The night was translated into sign language and began with a prelude by community advocate Neola Young, about the complexity of human beings and the need to peel back the layers to get to know why we are the way we are.

“Sometimes we think we know something about other people because we look at them; [this is for] all the things you can’t tell by looking,” Young said. “What if we paid just a little bit more attention to something about other people?”

“If we don’t tell our stories to people, how can we expect anyone to understand us?” said Darcy Kramer of PSU’s Disability Resource Center. “If you want acceptance, and want people to be more open, you have to tell your story.”

Kramer fought through years of vertigo until she had her left VIII cranial nerve in her brain cut. The nerve conducts balance and auditory information from the inner ear to the brain. She also spoke of being asexual, asocial, aromantic and happily herself.

“Something that I want everyone in here to think about is: What you see here is the cover of the book,” Kramer said, motioning to her body. “There’s thousands of pages in every person’s book that you can’t see looking at the spine.”

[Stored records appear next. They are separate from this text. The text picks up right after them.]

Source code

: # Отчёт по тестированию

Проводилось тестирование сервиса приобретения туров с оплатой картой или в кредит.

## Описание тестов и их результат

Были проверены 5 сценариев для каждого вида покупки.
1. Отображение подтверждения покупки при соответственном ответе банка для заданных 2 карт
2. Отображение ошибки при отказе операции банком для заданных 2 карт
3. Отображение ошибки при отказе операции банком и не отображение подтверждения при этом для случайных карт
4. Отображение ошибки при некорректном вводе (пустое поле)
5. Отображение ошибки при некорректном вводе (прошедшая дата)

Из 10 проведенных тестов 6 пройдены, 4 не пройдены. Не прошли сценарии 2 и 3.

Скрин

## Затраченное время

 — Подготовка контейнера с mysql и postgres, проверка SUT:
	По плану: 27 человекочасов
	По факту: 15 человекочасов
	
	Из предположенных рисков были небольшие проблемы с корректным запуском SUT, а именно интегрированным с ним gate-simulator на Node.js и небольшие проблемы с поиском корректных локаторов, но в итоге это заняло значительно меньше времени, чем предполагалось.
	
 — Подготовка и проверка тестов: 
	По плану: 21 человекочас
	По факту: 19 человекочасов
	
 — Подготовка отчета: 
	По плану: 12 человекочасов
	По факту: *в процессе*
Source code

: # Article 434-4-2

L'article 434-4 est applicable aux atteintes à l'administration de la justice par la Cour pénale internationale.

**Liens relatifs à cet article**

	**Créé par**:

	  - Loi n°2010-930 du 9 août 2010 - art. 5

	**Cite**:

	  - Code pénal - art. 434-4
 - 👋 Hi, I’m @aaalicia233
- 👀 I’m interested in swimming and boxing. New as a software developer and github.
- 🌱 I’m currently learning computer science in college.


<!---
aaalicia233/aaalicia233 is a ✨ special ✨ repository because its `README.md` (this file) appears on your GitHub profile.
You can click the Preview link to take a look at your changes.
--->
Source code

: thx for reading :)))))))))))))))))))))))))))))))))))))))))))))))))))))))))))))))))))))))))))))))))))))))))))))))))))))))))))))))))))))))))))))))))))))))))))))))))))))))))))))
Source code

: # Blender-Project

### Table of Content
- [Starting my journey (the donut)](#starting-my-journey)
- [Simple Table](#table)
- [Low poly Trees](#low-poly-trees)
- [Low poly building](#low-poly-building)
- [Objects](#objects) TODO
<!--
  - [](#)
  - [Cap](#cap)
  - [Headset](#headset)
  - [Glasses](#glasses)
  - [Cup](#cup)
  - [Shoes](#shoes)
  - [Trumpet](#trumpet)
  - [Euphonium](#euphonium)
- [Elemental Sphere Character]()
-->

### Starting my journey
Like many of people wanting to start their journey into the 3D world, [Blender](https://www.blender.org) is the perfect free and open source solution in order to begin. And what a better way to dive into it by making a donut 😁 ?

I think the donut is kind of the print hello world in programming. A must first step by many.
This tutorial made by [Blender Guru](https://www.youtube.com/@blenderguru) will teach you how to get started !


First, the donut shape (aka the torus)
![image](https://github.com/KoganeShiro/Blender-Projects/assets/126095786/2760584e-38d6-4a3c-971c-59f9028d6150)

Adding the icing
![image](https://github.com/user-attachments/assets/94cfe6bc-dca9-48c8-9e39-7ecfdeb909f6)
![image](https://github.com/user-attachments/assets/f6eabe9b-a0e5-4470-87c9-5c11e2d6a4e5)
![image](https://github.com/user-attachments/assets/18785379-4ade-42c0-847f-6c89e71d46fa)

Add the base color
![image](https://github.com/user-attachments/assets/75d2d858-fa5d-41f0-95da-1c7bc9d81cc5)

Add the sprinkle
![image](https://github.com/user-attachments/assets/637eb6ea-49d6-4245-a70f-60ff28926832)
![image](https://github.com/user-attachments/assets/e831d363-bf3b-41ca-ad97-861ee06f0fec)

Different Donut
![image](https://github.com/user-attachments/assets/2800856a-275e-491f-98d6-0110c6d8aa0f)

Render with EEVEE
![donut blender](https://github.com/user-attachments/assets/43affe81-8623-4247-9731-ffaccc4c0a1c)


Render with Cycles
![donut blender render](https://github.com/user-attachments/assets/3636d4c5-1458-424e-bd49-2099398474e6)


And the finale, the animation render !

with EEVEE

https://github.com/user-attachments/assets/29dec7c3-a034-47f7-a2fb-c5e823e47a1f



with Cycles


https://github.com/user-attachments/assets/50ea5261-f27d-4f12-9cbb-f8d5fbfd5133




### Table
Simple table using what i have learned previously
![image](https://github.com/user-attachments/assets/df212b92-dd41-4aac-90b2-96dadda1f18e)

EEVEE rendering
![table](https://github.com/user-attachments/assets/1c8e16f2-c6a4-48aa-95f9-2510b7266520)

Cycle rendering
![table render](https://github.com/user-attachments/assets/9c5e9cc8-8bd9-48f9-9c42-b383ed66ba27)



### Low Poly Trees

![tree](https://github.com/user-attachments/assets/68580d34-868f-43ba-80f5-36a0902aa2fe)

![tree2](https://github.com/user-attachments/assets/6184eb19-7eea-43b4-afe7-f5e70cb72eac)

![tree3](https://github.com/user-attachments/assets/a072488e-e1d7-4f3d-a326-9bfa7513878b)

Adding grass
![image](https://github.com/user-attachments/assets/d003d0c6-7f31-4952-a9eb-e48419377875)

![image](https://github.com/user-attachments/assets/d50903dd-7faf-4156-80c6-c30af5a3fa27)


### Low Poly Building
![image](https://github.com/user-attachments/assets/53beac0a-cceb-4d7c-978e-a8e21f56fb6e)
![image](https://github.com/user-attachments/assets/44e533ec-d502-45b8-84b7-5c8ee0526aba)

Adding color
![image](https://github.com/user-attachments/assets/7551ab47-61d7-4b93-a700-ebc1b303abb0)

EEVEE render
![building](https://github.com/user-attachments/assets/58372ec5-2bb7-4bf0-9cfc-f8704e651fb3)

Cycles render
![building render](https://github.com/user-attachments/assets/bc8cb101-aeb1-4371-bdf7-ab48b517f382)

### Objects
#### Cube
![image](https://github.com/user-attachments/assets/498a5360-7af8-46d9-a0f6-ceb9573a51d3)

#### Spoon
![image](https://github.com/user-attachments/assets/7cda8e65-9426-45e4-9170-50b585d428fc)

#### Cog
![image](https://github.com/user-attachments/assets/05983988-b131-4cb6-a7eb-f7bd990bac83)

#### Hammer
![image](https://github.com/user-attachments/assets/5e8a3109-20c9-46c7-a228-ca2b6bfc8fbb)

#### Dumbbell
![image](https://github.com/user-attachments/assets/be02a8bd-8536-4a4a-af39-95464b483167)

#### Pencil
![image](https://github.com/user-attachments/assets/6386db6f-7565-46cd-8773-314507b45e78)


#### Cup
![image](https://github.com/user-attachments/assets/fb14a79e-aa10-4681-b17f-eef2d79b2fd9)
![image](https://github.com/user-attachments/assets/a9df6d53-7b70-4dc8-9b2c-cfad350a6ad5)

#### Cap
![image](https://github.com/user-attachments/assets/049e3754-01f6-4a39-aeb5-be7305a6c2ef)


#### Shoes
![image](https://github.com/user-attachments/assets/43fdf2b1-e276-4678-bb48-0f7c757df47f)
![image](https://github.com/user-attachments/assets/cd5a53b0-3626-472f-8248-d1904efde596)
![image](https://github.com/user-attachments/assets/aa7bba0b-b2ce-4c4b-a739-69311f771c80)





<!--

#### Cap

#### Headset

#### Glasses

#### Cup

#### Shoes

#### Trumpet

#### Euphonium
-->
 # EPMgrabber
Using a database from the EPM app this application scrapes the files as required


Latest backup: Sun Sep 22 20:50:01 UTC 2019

“I wanted to come and speak here because I feel like through storytelling you can connect to people, and build community off that and create understanding,” said Arianna Warner, a PSU graduate student speaker. “Too often I think people make judgments based off of what they see or what they hear about someone, as opposed to really getting to know that person. So I really wanted to be able to share my story, all my pages if you will, because that’s how we start talking about these things.”

Warner spoke of both her challenges of being biracial, and of dealing with a rare nerve problem without a cure, in which her nerves tell her to feel pain where there shouldn’t be any. After multiple surgeries on her spinal cord, doctors prescribing drugs and more than 50 doctor-induced comas, she now deals with the pain through diet, mindfulness of her body, forcing her brain to ignore it—and generally choosing to enjoy life rather than feel bad for herself.

The storytellers met and practiced their stories before the event, and worked with a storytelling coach Ryan Stroud. The level of detail in each story showed this.

“He really helped us unpack our stories [and] paint a picture,” Warner said.

Another speaker, Deyalo, talked about coming out as bisexual to his fraternity brothers, and the positive response that came from the intersecting of his personal and school life.

One of the event’s organizers, Jen Dugger, spoke of going to the doctor with her transgender partner and finding out she would be able to carry his baby. A realization came in the in vitro fertilization office—it was a transgender man and lesbian woman who were the privileged ones.

Casey Skoog spoke of overcoming learning and social challenges, and being one year away from a master’s degree with a great GPA. She said, in order to do it, she had to rewrite the negative narrative that her life had been progressing on.

“I don’t really like the term ‘fearless’ for PSU,” Skoog said, “because it implies courage, which doesn’t truly exist without fear. Courage requires confronting fear and we’ve been doing that. I was confronting my biggest fear tonight—stage fright.”

If there was one takeaway from the night, it was that we all have challenges, some greater than others, but it takes the same will to overcome them for everyone. In the speakers sharing their lives with us, we can see it is in the intersections of our stories that we may offer strength to one another.